**What you will do:**
Where an image appears, leave it out; otherwise repeat the data exactly.

Collected data

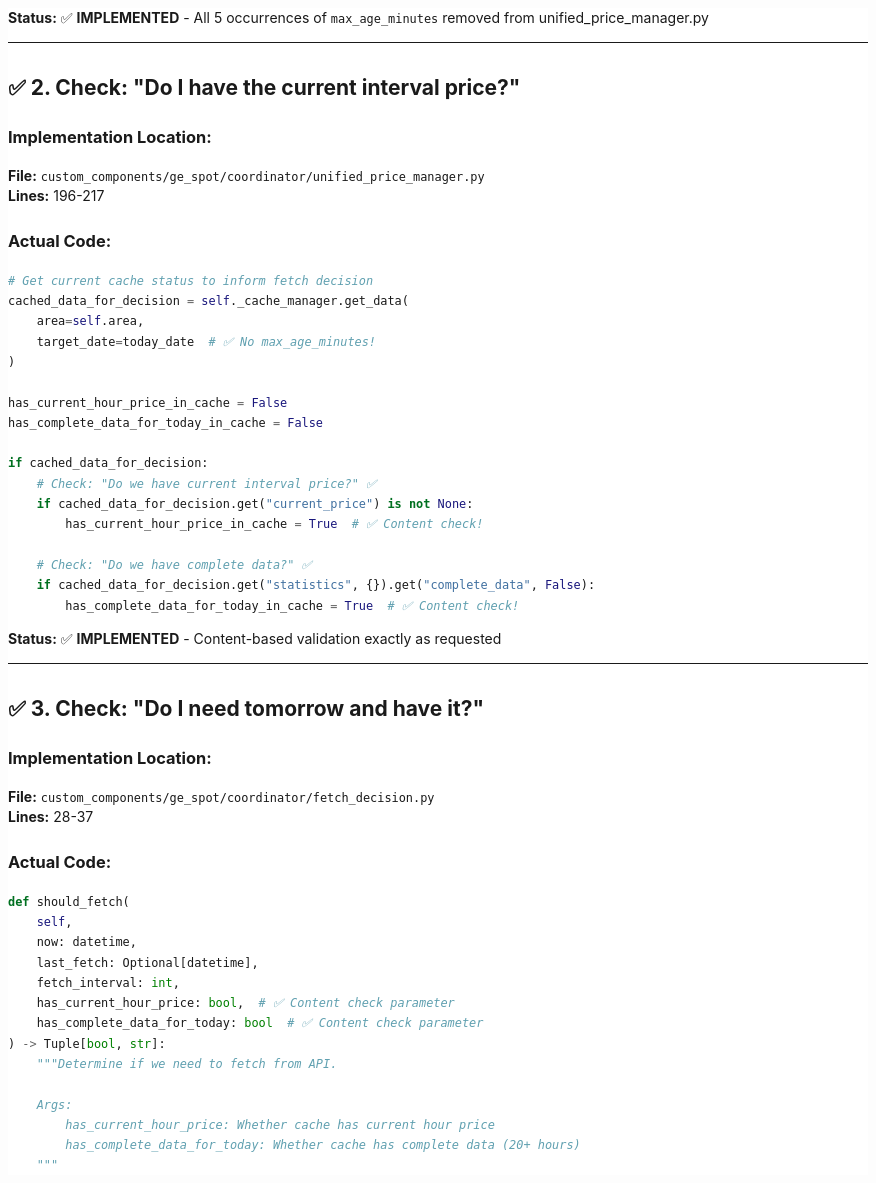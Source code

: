 **Status:** ✅ **IMPLEMENTED** - All 5 occurrences of `max_age_minutes` removed from unified_price_manager.py

---

## ✅ 2. Check: "Do I have the current interval price?"

### Implementation Location:
**File:** `custom_components/ge_spot/coordinator/unified_price_manager.py`  
**Lines:** 196-217

### Actual Code:
```python
# Get current cache status to inform fetch decision
cached_data_for_decision = self._cache_manager.get_data(
    area=self.area,
    target_date=today_date  # ✅ No max_age_minutes!
)

has_current_hour_price_in_cache = False
has_complete_data_for_today_in_cache = False

if cached_data_for_decision:
    # Check: "Do we have current interval price?" ✅
    if cached_data_for_decision.get("current_price") is not None:
        has_current_hour_price_in_cache = True  # ✅ Content check!
    
    # Check: "Do we have complete data?" ✅
    if cached_data_for_decision.get("statistics", {}).get("complete_data", False):
        has_complete_data_for_today_in_cache = True  # ✅ Content check!
```

**Status:** ✅ **IMPLEMENTED** - Content-based validation exactly as requested

---

## ✅ 3. Check: "Do I need tomorrow and have it?"

### Implementation Location:
**File:** `custom_components/ge_spot/coordinator/fetch_decision.py`  
**Lines:** 28-37

### Actual Code:
```python
def should_fetch(
    self,
    now: datetime,
    last_fetch: Optional[datetime],
    fetch_interval: int,
    has_current_hour_price: bool,  # ✅ Content check parameter
    has_complete_data_for_today: bool  # ✅ Content check parameter
) -> Tuple[bool, str]:
    """Determine if we need to fetch from API.
    
    Args:
        has_current_hour_price: Whether cache has current hour price
        has_complete_data_for_today: Whether cache has complete data (20+ hours)
    """
```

**Task answer:**
Source code

: **Status:** ✅ **IMPLEMENTED** - All 5 occurrences of `max_age_minutes` removed from unified_price_manager.py

---

## ✅ 2. Check: "Do I have the current interval price?"

### Implementation Location:
**File:** `custom_components/ge_spot/coordinator/unified_price_manager.py`  
**Lines:** 196-217

### Actual Code:
```python
# Get current cache status to inform fetch decision
cached_data_for_decision = self._cache_manager.get_data(
    area=self.area,
    target_date=today_date  # ✅ No max_age_minutes!
)

has_current_hour_price_in_cache = False
has_complete_data_for_today_in_cache = False

if cached_data_for_decision:
    # Check: "Do we have current interval price?" ✅
    if cached_data_for_decision.get("current_price") is not None:
        has_current_hour_price_in_cache = True  # ✅ Content check!
    
    # Check: "Do we have complete data?" ✅
    if cached_data_for_decision.get("statistics", {}).get("complete_data", False):
        has_complete_data_for_today_in_cache = True  # ✅ Content check!
```

**Status:** ✅ **IMPLEMENTED** - Content-based validation exactly as requested

---

## ✅ 3. Check: "Do I need tomorrow and have it?"

### Implementation Location:
**File:** `custom_components/ge_spot/coordinator/fetch_decision.py`  
**Lines:** 28-37

### Actual Code:
```python
def should_fetch(
    self,
    now: datetime,
    last_fetch: Optional[datetime],
    fetch_interval: int,
    has_current_hour_price: bool,  # ✅ Content check parameter
    has_complete_data_for_today: bool  # ✅ Content check parameter
) -> Tuple[bool, str]:
    """Determine if we need to fetch from API.
    
    Args:
        has_current_hour_price: Whether cache has current hour price
        has_complete_data_for_today: Whether cache has complete data (20+ hours)
    """
```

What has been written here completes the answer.